**EXERCISE PROMPT:**
Your answer should hold every line of the records below that contains the string "résultat".

(Items from a dataset)
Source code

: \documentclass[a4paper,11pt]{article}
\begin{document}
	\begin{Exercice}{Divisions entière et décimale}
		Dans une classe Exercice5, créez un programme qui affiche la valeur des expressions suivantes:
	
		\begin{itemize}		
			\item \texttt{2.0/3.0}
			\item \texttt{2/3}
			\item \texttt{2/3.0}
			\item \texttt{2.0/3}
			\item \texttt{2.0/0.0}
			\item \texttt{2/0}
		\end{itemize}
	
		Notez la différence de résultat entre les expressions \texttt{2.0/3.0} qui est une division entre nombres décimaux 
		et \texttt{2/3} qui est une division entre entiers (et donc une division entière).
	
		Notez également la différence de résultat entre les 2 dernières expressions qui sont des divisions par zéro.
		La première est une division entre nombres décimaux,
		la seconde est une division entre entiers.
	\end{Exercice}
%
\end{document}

**YOUR SOLUTION:**
		Notez la différence de résultat entre les expressions \texttt{2.0/3.0} qui est une division entre nombres décimaux 
		Notez également la différence de résultat entre les 2 dernières expressions qui sont des divisions par zéro.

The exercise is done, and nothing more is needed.